• _PROBLEM DESCRIPTION_: Copy every line below. Do not alter any of them.

==============================

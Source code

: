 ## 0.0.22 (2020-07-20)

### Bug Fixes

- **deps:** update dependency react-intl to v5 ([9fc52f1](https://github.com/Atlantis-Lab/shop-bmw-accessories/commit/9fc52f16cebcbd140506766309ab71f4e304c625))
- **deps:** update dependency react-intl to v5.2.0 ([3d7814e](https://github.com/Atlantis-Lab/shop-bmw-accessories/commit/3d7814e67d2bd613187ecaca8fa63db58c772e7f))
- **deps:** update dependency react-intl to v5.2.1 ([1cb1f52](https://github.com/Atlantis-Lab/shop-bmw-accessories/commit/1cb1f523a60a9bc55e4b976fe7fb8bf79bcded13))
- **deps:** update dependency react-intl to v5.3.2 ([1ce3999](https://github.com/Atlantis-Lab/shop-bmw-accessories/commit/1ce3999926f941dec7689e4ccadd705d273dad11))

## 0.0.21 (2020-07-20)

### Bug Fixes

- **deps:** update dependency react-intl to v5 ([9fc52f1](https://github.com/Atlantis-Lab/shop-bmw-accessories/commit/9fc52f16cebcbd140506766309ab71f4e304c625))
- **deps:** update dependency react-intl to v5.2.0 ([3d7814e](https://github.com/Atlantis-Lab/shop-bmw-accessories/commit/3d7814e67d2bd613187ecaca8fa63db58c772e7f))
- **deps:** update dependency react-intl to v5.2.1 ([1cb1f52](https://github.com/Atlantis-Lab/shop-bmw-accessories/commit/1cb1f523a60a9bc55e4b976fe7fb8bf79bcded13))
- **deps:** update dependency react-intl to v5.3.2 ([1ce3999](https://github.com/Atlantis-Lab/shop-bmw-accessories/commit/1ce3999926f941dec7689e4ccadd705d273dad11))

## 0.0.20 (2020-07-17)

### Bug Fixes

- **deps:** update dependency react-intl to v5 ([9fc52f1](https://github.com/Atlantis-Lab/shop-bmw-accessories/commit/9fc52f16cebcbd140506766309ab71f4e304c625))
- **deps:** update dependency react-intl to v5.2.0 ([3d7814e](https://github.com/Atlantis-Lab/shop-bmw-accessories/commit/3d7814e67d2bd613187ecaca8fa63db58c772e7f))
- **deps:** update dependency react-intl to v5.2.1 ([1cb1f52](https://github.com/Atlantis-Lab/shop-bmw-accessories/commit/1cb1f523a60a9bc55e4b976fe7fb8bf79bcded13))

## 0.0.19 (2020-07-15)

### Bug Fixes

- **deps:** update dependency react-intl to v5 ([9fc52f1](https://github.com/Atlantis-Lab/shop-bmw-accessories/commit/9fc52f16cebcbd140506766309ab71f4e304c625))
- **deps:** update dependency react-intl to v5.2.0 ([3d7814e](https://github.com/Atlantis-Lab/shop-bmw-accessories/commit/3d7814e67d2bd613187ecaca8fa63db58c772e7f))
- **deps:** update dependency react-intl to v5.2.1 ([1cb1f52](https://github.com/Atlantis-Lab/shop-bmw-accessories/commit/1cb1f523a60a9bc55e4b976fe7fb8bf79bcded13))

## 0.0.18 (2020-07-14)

==============================

• _ANSWER FOR THIS EXERCISE_:
Source code

: ## 0.0.22 (2020-07-20)

### Bug Fixes

- **deps:** update dependency react-intl to v5 ([9fc52f1](https://github.com/Atlantis-Lab/shop-bmw-accessories/commit/9fc52f16cebcbd140506766309ab71f4e304c625))
- **deps:** update dependency react-intl to v5.2.0 ([3d7814e](https://github.com/Atlantis-Lab/shop-bmw-accessories/commit/3d7814e67d2bd613187ecaca8fa63db58c772e7f))
- **deps:** update dependency react-intl to v5.2.1 ([1cb1f52](https://github.com/Atlantis-Lab/shop-bmw-accessories/commit/1cb1f523a60a9bc55e4b976fe7fb8bf79bcded13))
- **deps:** update dependency react-intl to v5.3.2 ([1ce3999](https://github.com/Atlantis-Lab/shop-bmw-accessories/commit/1ce3999926f941dec7689e4ccadd705d273dad11))

## 0.0.21 (2020-07-20)

### Bug Fixes

- **deps:** update dependency react-intl to v5 ([9fc52f1](https://github.com/Atlantis-Lab/shop-bmw-accessories/commit/9fc52f16cebcbd140506766309ab71f4e304c625))
- **deps:** update dependency react-intl to v5.2.0 ([3d7814e](https://github.com/Atlantis-Lab/shop-bmw-accessories/commit/3d7814e67d2bd613187ecaca8fa63db58c772e7f))
- **deps:** update dependency react-intl to v5.2.1 ([1cb1f52](https://github.com/Atlantis-Lab/shop-bmw-accessories/commit/1cb1f523a60a9bc55e4b976fe7fb8bf79bcded13))
- **deps:** update dependency react-intl to v5.3.2 ([1ce3999](https://github.com/Atlantis-Lab/shop-bmw-accessories/commit/1ce3999926f941dec7689e4ccadd705d273dad11))

## 0.0.20 (2020-07-17)

### Bug Fixes

- **deps:** update dependency react-intl to v5 ([9fc52f1](https://github.com/Atlantis-Lab/shop-bmw-accessories/commit/9fc52f16cebcbd140506766309ab71f4e304c625))
- **deps:** update dependency react-intl to v5.2.0 ([3d7814e](https://github.com/Atlantis-Lab/shop-bmw-accessories/commit/3d7814e67d2bd613187ecaca8fa63db58c772e7f))
- **deps:** update dependency react-intl to v5.2.1 ([1cb1f52](https://github.com/Atlantis-Lab/shop-bmw-accessories/commit/1cb1f523a60a9bc55e4b976fe7fb8bf79bcded13))

## 0.0.19 (2020-07-15)

### Bug Fixes

- **deps:** update dependency react-intl to v5 ([9fc52f1](https://github.com/Atlantis-Lab/shop-bmw-accessories/commit/9fc52f16cebcbd140506766309ab71f4e304c625))
- **deps:** update dependency react-intl to v5.2.0 ([3d7814e](https://github.com/Atlantis-Lab/shop-bmw-accessories/commit/3d7814e67d2bd613187ecaca8fa63db58c772e7f))
- **deps:** update dependency react-intl to v5.2.1 ([1cb1f52](https://github.com/Atlantis-Lab/shop-bmw-accessories/commit/1cb1f523a60a9bc55e4b976fe7fb8bf79bcded13))

## 0.0.18 (2020-07-14)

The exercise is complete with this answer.